You know there's no time for all that because the boat is sinking fast, so you go to the museum keeper. He runs a museum with old boats on display and has some experience on renovating worn down boats for museum use. He's not really interested in making them actually usable at sea; all they need to do is look good. His suggestion is to just let the boat sink, because sink it will, and then come back later to drag it from the bottom of the ocean and put it on display.

That doesn't feel like such a great idea either, so you turn to the mechanic. He has no idea where the hole came from, isn't familiar with the exact type of boat, and is in no hurry to visit the ocean floor. But he does have a plan: have two of you scoop the water back into the sea as fast as possible, while the other two find something to fill the hole with. There's no guarantee that another hole won't appear later on, but at the very least, his plan is going to buy you extra time.

At this point, extra time sounds pretty damn good, so you go with the mechanist's suggestion and grab the nearest bucket to start scooping.

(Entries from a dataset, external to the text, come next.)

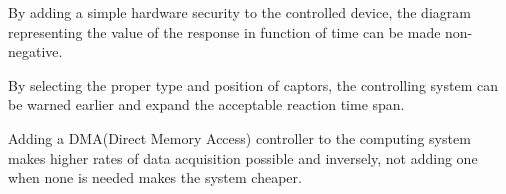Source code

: \documentclass[../main.tex]{subfiles}
\begin{document}
\begin{exmp}
By adding a simple hardware security to the controlled device, the diagram representing the value of the response in function of time can be made non-negative.
\end{exmp}

\begin{exmp}
By selecting the proper type and position of captors, the controlling system can be warned earlier and expand the acceptable reaction time span.
\end{exmp}

\begin{exmp}
Adding a DMA(Direct Memory Access) controller to the computing system makes higher rates of data acquisition possible and inversely, not adding one when none is needed makes the system cheaper.
\end{exmp}
\end{document}
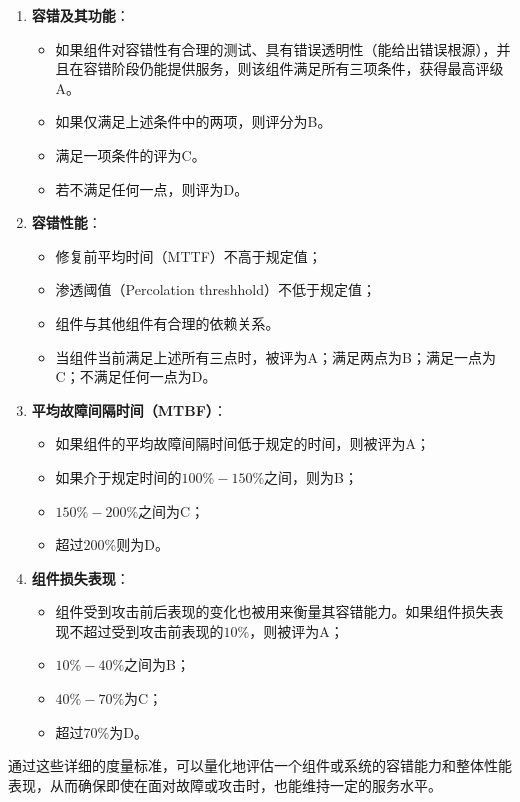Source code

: \documentclass{article}
\begin{document}
\begin{enumerate}
	\item 
	\textbf{容错及其功能}：
	\begin{itemize}
		\item 如果组件对容错性有合理的测试、具有错误透明性（能给出错误根源），并且在容错阶段仍能提供服务，则该组件满足所有三项条件，获得最高评级A。
		\item 如果仅满足上述条件中的两项，则评分为B。
		\item 满足一项条件的评为C。
		\item 若不满足任何一点，则评为D。
	\end{itemize}
	
	\item 
	\textbf{容错性能}：
	\begin{itemize}
		\item 修复前平均时间（MTTF）不高于规定值；
		\item 渗透阈值（Percolation threshhold）不低于规定值；
		\item 组件与其他组件有合理的依赖关系。
		\item 当组件当前满足上述所有三点时，被评为A；满足两点为B；满足一点为C；不满足任何一点为D。
	\end{itemize}
	
	\item 
	\textbf{平均故障间隔时间（MTBF）}：
	\begin{itemize}
		\item 如果组件的平均故障间隔时间低于规定的时间，则被评为A；
		\item 如果介于规定时间的$100\%-150\%$之间，则为B；
		\item $150\%-200\%$之间为C；
		\item 超过$200\%$则为D。
	\end{itemize}
	
	\item
	\textbf{组件损失表现}：
	\begin{itemize}
		\item 组件受到攻击前后表现的变化也被用来衡量其容错能力。如果组件损失表现不超过受到攻击前表现的$10\%$，则被评为A；
		\item $10\%-40\%$之间为B；
		\item $40\%-70\%$为C；
		\item 超过$70\%$为D。
	\end{itemize}
\end{enumerate}

通过这些详细的度量标准，可以量化地评估一个组件或系统的容错能力和整体性能表现，从而确保即使在面对故障或攻击时，也能维持一定的服务水平。
\end{document}
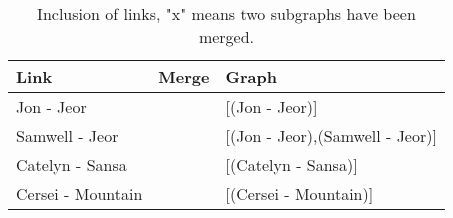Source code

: \documentclass[10pt,a4paper]{article}
\begin{document}
\begin{enumerate}
\begin{table}[H]
	\centering
	\caption{Inclusion of links, "x" means two subgraphs have been merged.}
	\label{my-label}
	\begin{tabular}{|l|l|l|}
		\hline
		Link              & Merge & Graph                                                                                                                                                                                                                                                                                                                                                                                                                                                                                                \\ \hline
		Jon - Jeor        &       & {[}(Jon - Jeor){]}                                                                                                                                                                                                                                                                                                                                                                                                                                                                                   \\ \hline
		Samwell - Jeor    &       & {[}(Jon - Jeor),(Samwell - Jeor){]}                                                                                                                                                                                                                                                                                                                                                                                                                                                                  \\ \hline
		Catelyn - Sansa   &       & {[}(Catelyn - Sansa){]}                                                                                                                                                                                                                                                                                                                                                                                                                                                                              \\ \hline
		Cersei - Mountain &       & {[}(Cersei - Mountain){]}                                                                                                                                                                                                                                                                                                                                                                                                                                                                            \\ \hline

\end{tabular}
\end{table}
\end{enumerate}
\end{document}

Gerontology, engineering and geriatrics

There are three approaches to the study of aging: gerontology, engineering and geriatrics. In the boat metaphor above, the architect is the gerontologist, the mechanic is the engineer, and the museum keeper is the geriatricist.

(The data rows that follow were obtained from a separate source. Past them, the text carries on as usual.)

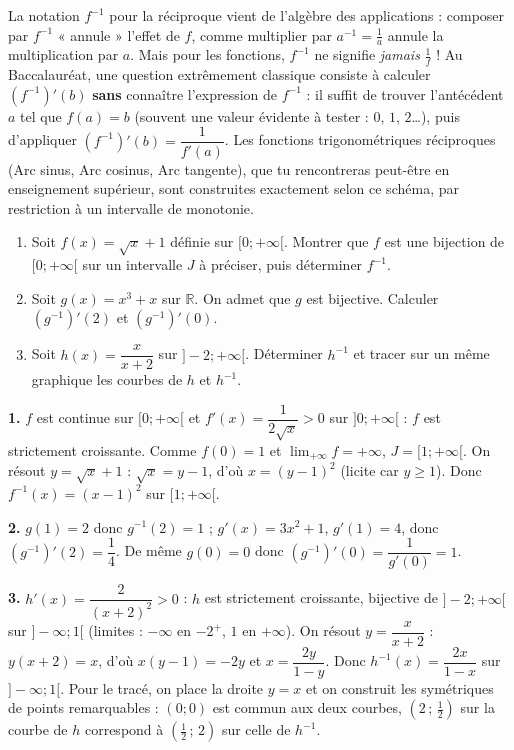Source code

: \documentclass[11pt]{article}
\begin{document}
\begin{savaistu}
La notation $f^{-1}$ pour la réciproque vient de l'algèbre des applications : composer par $f^{-1}$ « annule » l'effet de $f$, comme multiplier par $a^{-1} = \frac{1}{a}$ annule la multiplication par $a$. Mais pour les fonctions, $f^{-1}$ ne signifie \emph{jamais} $\frac{1}{f}$ ! Au Baccalauréat, une question extrêmement classique consiste à calculer $(f^{-1})'(b)$ \textbf{sans} connaître l'expression de $f^{-1}$ : il suffit de trouver l'antécédent $a$ tel que $f(a) = b$ (souvent une valeur évidente à tester : $0$, $1$, $2$\ldots), puis d'appliquer $(f^{-1})'(b) = \dfrac{1}{f'(a)}$. Les fonctions trigonométriques réciproques (Arc sinus, Arc cosinus, Arc tangente), que tu rencontreras peut-être en enseignement supérieur, sont construites exactement selon ce schéma, par restriction à un intervalle de monotonie.
\end{savaistu}

\begin{exercice}
\begin{enumerate}
\item Soit $f(x) = \sqrt{x} + 1$ définie sur $[0 ; +\infty[$. Montrer que $f$ est une bijection de $[0;+\infty[$ sur un intervalle $J$ à préciser, puis déterminer $f^{-1}$.
\item Soit $g(x) = x^3 + x$ sur $\mathbb{R}$. On admet que $g$ est bijective. Calculer $(g^{-1})'(2)$ et $(g^{-1})'(0)$.
\item Soit $h(x) = \dfrac{x}{x+2}$ sur $]-2 ; +\infty[$. Déterminer $h^{-1}$ et tracer sur un même graphique les courbes de $h$ et $h^{-1}$.
\end{enumerate}
\end{exercice}

\begin{corrige}[Exercice 1]
\textbf{1.} $f$ est continue sur $[0;+\infty[$ et $f'(x) = \dfrac{1}{2\sqrt{x}} > 0$ sur $]0;+\infty[$ : $f$ est strictement croissante. Comme $f(0) = 1$ et $\lim_{+\infty} f = +\infty$, $J = [1 ; +\infty[$. On résout $y = \sqrt{x} + 1$ : $\sqrt{x} = y - 1$, d'où $x = (y-1)^2$ (licite car $y \geq 1$). Donc $f^{-1}(x) = (x-1)^2$ sur $[1 ; +\infty[$.

\textbf{2.} $g(1) = 2$ donc $g^{-1}(2) = 1$ ; $g'(x) = 3x^2 + 1$, $g'(1) = 4$, donc $(g^{-1})'(2) = \dfrac{1}{4}$. De même $g(0) = 0$ donc $(g^{-1})'(0) = \dfrac{1}{g'(0)} = 1$.

\textbf{3.} $h'(x) = \dfrac{2}{(x+2)^2} > 0$ : $h$ est strictement croissante, bijective de $]-2;+\infty[$ sur $]-\infty ; 1[$ (limites : $-\infty$ en $-2^+$, $1$ en $+\infty$). On résout $y = \dfrac{x}{x+2}$ : $y(x+2) = x$, d'où $x(y-1) = -2y$ et $x = \dfrac{2y}{1-y}$. Donc $h^{-1}(x) = \dfrac{2x}{1-x}$ sur $]-\infty ; 1[$. Pour le tracé, on place la droite $y = x$ et on construit les symétriques de points remarquables : $(0;0)$ est commun aux deux courbes, $(2\,;\,\tfrac12)$ sur la courbe de $h$ correspond à $(\tfrac12\,;\,2)$ sur celle de $h^{-1}$.
\end{corrige}
\end{document}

Broadly defined, gerontology is the study of aging. It encompasses a wide range of subfields, but for the purposes of this post, biogerontology is the subcategory of interest. Biogerontologists seek to understand the biological processes that cause aging. A fascinating field of study, for sure, but as the boat example illustrates, when you're the one actively falling apart, perhaps a bit too theoretical.

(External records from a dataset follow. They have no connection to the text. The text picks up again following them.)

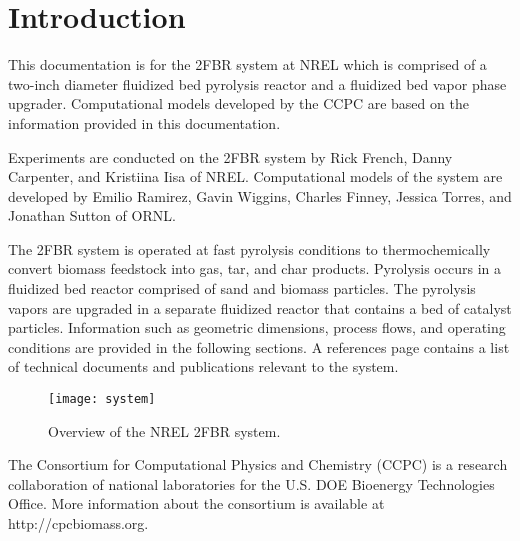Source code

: 
\section{Introduction}

This documentation is for the 2FBR system at NREL which is comprised of a two-inch diameter fluidized bed pyrolysis reactor and a fluidized bed vapor phase upgrader. Computational models developed by the CCPC are based on the information provided in this documentation.

Experiments are conducted on the 2FBR system by Rick French, Danny Carpenter, and Kristiina Iisa of NREL. Computational models of the system are developed by Emilio Ramirez, Gavin Wiggins, Charles Finney, Jessica Torres, and Jonathan Sutton of ORNL.

The 2FBR system is operated at fast pyrolysis conditions to thermochemically convert biomass feedstock into gas, tar, and char products. Pyrolysis occurs in a fluidized bed reactor comprised of sand and biomass particles. The pyrolysis vapors are upgraded in a separate fluidized reactor that contains a bed of catalyst particles. Information such as geometric dimensions, process flows, and operating conditions are provided in the following sections. A references page contains a list of technical documents and publications relevant to the system.

\begin{figure}[H]
    \centering
    \texttt{[image: system]}
    \caption{Overview of the NREL 2FBR system.}
    \label{fig:2fbr-system}
\end{figure}

The Consortium for Computational Physics and Chemistry (CCPC) is a research collaboration of national laboratories for the U.S. DOE Bioenergy Technologies Office. More information about the consortium is available at http://cpcbiomass.org.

Geriatrics, on the other hand, is a branch of medicine focused on the health care of the elderly. The emphasis is on treatment rather than prevention. One could even say it's about alleviating the symptoms rather than reversing the damage, much less fixing the cause. The problem is that the geriatricist has no interest in helping you unless your boat is already beyond repair.

The engineering approach to aging is to fix the damage as it occurs. The purpose is not to fully understand all the reasons that the damage happens in the first place, interesting as it may be; it's enough to know that it's there. Rather, the emphasis is on periodic repair and maintenance, so that even after years of use, the boat still looks, feels and sails like new. And if during those extra years of use maintenance buys us we learn something new about how to make boats more resistant to damage, all the better.

To me, the engineering approach is a matter of priorities. Yes, it would be fascinating to understand the complete workings of the human body, but it's much less fascinating to die trying now than it is to live significantly longer and find out later. Besides, the more years you have left, the more time you have for things like research and thus the more chance of succeeding in mapping out every possible metabolic pathway. Life should be our first priority in everything, because death cuts everything else short.

The seven deadly sins of aging

Without further ado, let's take a look at what the seven types of aging damage are and what we think can be done about them. Again, while identifying the different ways in which aging manifestates itself doesn't really explain why the damage happens, or even why there are exactly seven types of damage, it does provide us with clear goals for an engineering approach to life extension.

This approach of focusing on rejuvenation rather than slowing down aging itself is referred to as SENS, or Strategies for Engineered Negligible Senescence, a term originally coined by Aubrey de Grey in his book The Mitochondrial Free Radical Theory of Aging. Each of the SENS strategies targets one of the seven types of damage, listed below.

1. Cell loss and shrinking tissue

Worn out cells in the body are usually replaced by cell division. However, as we age, some of the cells we lose can no longer be replaced or they are replaced very slowly, which means that cells are being lost faster than they are produced.

In skeletal muscle, cell loss means shrinking tissue and weaker muscles. In the heart muscle, it means a more fragile heart. In the brain, it means a loss of neurons and causes a host of mental problems. Currently, one of the best approaches to cell loss is exercise, but its effects are nevertheless very limited.

The solution: stimulating cell division or introducing new cells (repleniSENS)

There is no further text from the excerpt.